Data under study →
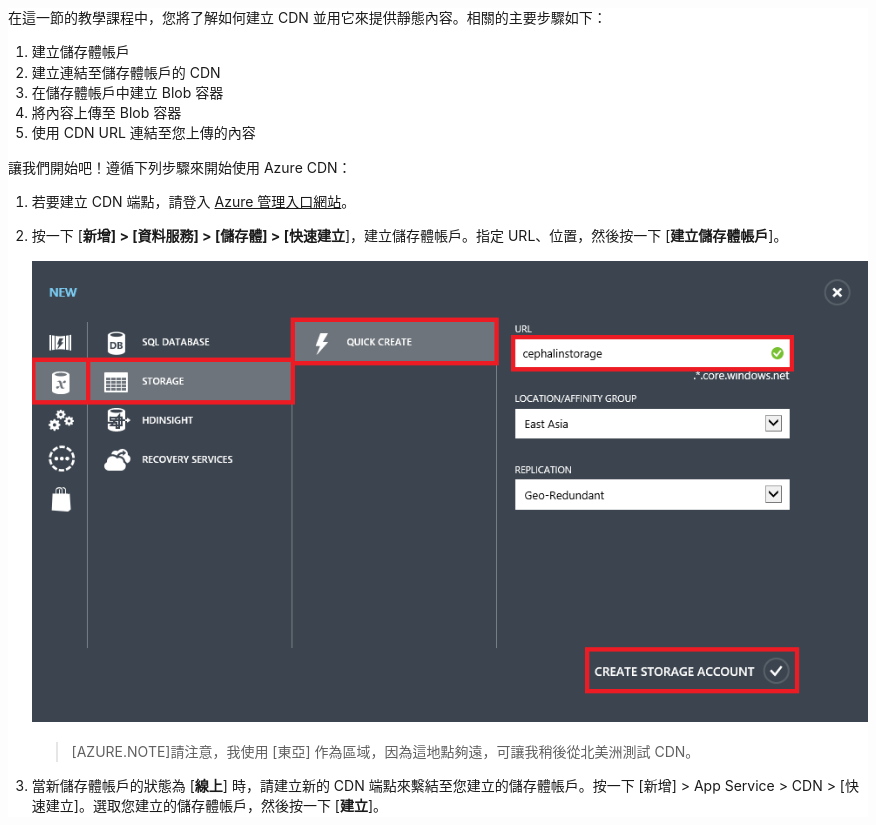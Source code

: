 在這一節的教學課程中，您將了解如何建立 CDN 並用它來提供靜態內容。相關的主要步驟如下：

1. 建立儲存體帳戶
2. 建立連結至儲存體帳戶的 CDN
3. 在儲存體帳戶中建立 Blob 容器
4. 將內容上傳至 Blob 容器
5. 使用 CDN URL 連結至您上傳的內容

讓我們開始吧！遵循下列步驟來開始使用 Azure CDN：

1. 若要建立 CDN 端點，請登入 [Azure 管理入口網站](http://manage.windowsazure.com/)。 
1. 按一下 [**新增] > [資料服務] > [儲存體] > [快速建立**]，建立儲存體帳戶。指定 URL、位置，然後按一下 [**建立儲存體帳戶**]。 

	![](media/cdn-serve-content-from-cdn-in-your-web-application/cdn-static-1.PNG)

	>[AZURE.NOTE]請注意，我使用 [東亞] 作為區域，因為這地點夠遠，可讓我稍後從北美洲測試 CDN。

2. 當新儲存體帳戶的狀態為 [**線上**] 時，請建立新的 CDN 端點來繫結至您建立的儲存體帳戶。按一下 [新增] > App Service > CDN > [快速建立]。選取您建立的儲存體帳戶，然後按一下 [**建立**]。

Problem details →
Would you output the lines from the one that contains "3. 在儲存體帳戶中建立 Blob 容器" to the end of the data, both ends included, exactly as they appear?

Answer box →
3. 在儲存體帳戶中建立 Blob 容器
4. 將內容上傳至 Blob 容器
5. 使用 CDN URL 連結至您上傳的內容

讓我們開始吧！遵循下列步驟來開始使用 Azure CDN：

1. 若要建立 CDN 端點，請登入 [Azure 管理入口網站](http://manage.windowsazure.com/)。 
1. 按一下 [**新增] > [資料服務] > [儲存體] > [快速建立**]，建立儲存體帳戶。指定 URL、位置，然後按一下 [**建立儲存體帳戶**]。 

	![](media/cdn-serve-content-from-cdn-in-your-web-application/cdn-static-1.PNG)

	>[AZURE.NOTE]請注意，我使用 [東亞] 作為區域，因為這地點夠遠，可讓我稍後從北美洲測試 CDN。

2. 當新儲存體帳戶的狀態為 [**線上**] 時，請建立新的 CDN 端點來繫結至您建立的儲存體帳戶。按一下 [新增] > App Service > CDN > [快速建立]。選取您建立的儲存體帳戶，然後按一下 [**建立**]。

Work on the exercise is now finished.